WHAT YOU ARE ASKED TO DO
The line that contains "OT1/lmr/bx/it on input" marks the end: retype the data below exactly from its first line through that line.

DATASET RECORDS
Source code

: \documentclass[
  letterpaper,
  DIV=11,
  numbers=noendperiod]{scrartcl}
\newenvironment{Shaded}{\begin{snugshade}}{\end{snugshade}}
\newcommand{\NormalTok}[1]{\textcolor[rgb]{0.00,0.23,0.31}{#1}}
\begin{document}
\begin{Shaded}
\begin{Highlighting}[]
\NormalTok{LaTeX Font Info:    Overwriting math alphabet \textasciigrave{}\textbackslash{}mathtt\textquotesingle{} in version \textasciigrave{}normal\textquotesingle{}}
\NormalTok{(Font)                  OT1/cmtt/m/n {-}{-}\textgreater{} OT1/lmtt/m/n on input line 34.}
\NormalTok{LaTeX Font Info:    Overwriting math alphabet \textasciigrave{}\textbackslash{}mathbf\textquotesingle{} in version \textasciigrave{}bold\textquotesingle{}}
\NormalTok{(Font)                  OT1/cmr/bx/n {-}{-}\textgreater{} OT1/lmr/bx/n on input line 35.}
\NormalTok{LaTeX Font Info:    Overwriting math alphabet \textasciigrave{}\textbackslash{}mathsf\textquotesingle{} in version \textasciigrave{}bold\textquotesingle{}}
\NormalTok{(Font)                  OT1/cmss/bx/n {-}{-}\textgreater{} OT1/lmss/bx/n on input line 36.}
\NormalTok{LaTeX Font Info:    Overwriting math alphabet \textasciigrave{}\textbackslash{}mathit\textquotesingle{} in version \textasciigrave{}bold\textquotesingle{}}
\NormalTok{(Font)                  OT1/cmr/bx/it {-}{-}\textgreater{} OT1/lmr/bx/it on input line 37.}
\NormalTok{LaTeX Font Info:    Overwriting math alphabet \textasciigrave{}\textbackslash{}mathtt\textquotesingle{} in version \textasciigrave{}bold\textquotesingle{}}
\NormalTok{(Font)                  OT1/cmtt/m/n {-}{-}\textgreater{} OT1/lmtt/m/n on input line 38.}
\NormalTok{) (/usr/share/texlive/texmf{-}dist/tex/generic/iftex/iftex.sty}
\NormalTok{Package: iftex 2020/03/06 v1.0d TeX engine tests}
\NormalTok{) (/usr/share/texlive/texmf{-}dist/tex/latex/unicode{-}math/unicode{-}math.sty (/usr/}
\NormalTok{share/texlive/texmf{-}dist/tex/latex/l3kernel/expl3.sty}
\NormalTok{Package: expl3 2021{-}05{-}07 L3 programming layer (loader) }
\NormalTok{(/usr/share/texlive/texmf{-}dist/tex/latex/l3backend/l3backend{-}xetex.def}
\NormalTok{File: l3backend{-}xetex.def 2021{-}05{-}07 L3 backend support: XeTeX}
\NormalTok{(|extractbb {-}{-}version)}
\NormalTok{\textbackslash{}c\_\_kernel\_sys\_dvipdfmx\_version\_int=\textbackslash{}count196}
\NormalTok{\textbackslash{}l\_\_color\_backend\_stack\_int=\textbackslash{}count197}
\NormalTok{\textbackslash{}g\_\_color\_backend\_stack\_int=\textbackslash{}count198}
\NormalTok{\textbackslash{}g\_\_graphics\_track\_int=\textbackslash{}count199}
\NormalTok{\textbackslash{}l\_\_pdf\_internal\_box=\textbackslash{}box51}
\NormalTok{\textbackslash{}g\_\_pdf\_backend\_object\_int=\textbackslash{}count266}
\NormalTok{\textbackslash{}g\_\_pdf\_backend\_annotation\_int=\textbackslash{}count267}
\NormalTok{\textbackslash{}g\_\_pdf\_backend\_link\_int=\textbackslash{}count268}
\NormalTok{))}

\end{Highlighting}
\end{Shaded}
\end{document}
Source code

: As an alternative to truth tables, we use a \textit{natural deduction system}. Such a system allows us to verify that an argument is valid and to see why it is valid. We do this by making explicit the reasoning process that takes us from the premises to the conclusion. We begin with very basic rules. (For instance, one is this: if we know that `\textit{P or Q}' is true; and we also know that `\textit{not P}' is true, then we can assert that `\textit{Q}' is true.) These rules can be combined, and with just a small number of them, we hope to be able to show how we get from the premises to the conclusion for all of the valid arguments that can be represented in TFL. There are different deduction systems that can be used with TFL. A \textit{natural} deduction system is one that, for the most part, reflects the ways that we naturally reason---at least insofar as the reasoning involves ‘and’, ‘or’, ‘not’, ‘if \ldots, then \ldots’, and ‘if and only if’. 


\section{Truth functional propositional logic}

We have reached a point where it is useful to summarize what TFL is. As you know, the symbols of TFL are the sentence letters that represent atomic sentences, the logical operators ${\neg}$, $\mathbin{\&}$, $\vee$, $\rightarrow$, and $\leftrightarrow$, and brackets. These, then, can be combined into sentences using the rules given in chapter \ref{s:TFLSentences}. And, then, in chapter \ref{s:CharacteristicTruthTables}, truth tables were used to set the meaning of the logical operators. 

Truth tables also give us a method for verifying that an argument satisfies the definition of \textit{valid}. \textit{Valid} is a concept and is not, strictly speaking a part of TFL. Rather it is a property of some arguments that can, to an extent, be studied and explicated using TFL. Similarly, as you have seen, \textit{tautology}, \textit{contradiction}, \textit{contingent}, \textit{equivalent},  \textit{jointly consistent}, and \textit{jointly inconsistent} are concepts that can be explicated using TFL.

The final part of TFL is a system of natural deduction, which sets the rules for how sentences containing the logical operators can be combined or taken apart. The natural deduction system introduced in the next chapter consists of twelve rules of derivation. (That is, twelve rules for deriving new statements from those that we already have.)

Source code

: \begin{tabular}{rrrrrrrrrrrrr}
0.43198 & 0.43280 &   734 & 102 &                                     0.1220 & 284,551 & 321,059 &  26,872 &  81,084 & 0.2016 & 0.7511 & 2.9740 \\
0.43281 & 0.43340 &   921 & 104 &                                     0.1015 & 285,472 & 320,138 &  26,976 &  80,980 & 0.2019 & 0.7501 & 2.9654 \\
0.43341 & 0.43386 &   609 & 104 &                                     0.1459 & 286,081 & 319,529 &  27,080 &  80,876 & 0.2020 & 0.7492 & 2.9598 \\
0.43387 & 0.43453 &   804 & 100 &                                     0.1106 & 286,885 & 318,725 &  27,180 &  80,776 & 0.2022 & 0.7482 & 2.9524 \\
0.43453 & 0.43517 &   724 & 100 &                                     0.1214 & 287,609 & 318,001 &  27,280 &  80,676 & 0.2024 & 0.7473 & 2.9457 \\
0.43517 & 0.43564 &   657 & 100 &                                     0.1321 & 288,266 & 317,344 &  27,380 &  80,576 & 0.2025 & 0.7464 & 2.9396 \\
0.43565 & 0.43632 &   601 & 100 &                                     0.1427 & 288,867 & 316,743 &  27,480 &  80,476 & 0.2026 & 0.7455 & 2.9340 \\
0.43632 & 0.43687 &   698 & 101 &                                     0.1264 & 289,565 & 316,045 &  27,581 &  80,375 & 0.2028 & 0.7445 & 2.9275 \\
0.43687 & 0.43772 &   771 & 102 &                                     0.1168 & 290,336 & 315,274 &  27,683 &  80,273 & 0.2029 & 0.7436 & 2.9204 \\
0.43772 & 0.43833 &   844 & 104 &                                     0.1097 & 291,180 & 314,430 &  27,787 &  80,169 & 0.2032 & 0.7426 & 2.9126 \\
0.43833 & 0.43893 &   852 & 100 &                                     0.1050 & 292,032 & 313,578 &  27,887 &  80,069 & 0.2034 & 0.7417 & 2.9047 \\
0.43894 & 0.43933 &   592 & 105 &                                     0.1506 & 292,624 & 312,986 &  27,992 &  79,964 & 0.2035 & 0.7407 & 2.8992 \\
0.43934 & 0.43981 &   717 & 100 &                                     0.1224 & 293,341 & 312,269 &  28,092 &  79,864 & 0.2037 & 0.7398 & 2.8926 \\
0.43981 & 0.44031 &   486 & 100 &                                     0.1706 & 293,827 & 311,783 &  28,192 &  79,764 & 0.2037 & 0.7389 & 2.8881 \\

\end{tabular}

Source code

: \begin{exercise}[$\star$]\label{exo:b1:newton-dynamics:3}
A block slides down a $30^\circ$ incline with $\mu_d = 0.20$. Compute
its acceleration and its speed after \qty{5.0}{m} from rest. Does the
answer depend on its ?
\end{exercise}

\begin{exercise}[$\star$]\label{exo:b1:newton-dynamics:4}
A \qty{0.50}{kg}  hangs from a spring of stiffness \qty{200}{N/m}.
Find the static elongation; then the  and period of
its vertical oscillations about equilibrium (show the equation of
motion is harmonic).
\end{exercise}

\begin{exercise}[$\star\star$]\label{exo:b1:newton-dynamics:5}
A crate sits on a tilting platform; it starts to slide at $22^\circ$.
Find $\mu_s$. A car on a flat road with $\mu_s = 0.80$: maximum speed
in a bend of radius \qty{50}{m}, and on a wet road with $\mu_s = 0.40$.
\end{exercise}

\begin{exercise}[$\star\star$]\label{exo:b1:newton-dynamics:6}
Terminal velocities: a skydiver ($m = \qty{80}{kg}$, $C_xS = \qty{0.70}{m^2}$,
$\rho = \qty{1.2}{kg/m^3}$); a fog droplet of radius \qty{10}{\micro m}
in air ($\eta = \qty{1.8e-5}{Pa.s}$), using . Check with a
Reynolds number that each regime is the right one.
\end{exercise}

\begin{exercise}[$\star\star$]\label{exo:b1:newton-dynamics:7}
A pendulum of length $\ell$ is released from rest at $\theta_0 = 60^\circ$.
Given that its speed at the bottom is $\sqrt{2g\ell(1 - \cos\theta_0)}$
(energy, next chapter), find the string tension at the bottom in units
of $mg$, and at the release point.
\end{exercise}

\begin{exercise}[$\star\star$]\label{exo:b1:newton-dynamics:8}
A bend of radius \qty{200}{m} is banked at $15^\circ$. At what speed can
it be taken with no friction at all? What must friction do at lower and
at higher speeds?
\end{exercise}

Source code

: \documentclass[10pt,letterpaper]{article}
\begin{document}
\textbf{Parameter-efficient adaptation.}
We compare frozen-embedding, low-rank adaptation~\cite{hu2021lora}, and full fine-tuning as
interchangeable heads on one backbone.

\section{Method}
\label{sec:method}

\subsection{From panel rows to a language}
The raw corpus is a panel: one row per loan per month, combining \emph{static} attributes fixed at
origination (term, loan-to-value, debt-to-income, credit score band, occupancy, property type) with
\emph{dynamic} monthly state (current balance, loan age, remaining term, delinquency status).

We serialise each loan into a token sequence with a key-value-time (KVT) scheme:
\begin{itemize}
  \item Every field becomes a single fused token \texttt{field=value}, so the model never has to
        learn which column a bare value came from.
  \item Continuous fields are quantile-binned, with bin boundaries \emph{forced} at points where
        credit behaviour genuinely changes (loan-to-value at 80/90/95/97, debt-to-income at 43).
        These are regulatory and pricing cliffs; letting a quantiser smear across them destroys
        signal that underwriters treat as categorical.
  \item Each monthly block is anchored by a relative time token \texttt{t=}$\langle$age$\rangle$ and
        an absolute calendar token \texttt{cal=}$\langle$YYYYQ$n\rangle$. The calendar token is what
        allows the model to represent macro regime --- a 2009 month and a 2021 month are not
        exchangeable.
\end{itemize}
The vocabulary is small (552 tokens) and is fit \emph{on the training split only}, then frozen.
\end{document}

ANSWER BELOW
Source code

: \documentclass[
  letterpaper,
  DIV=11,
  numbers=noendperiod]{scrartcl}
\newenvironment{Shaded}{\begin{snugshade}}{\end{snugshade}}
\newcommand{\NormalTok}[1]{\textcolor[rgb]{0.00,0.23,0.31}{#1}}
\begin{document}
\begin{Shaded}
\begin{Highlighting}[]
\NormalTok{LaTeX Font Info:    Overwriting math alphabet \textasciigrave{}\textbackslash{}mathtt\textquotesingle{} in version \textasciigrave{}normal\textquotesingle{}}
\NormalTok{(Font)                  OT1/cmtt/m/n {-}{-}\textgreater{} OT1/lmtt/m/n on input line 34.}
\NormalTok{LaTeX Font Info:    Overwriting math alphabet \textasciigrave{}\textbackslash{}mathbf\textquotesingle{} in version \textasciigrave{}bold\textquotesingle{}}
\NormalTok{(Font)                  OT1/cmr/bx/n {-}{-}\textgreater{} OT1/lmr/bx/n on input line 35.}
\NormalTok{LaTeX Font Info:    Overwriting math alphabet \textasciigrave{}\textbackslash{}mathsf\textquotesingle{} in version \textasciigrave{}bold\textquotesingle{}}
\NormalTok{(Font)                  OT1/cmss/bx/n {-}{-}\textgreater{} OT1/lmss/bx/n on input line 36.}
\NormalTok{LaTeX Font Info:    Overwriting math alphabet \textasciigrave{}\textbackslash{}mathit\textquotesingle{} in version \textasciigrave{}bold\textquotesingle{}}
\NormalTok{(Font)                  OT1/cmr/bx/it {-}{-}\textgreater{} OT1/lmr/bx/it on input line 37.}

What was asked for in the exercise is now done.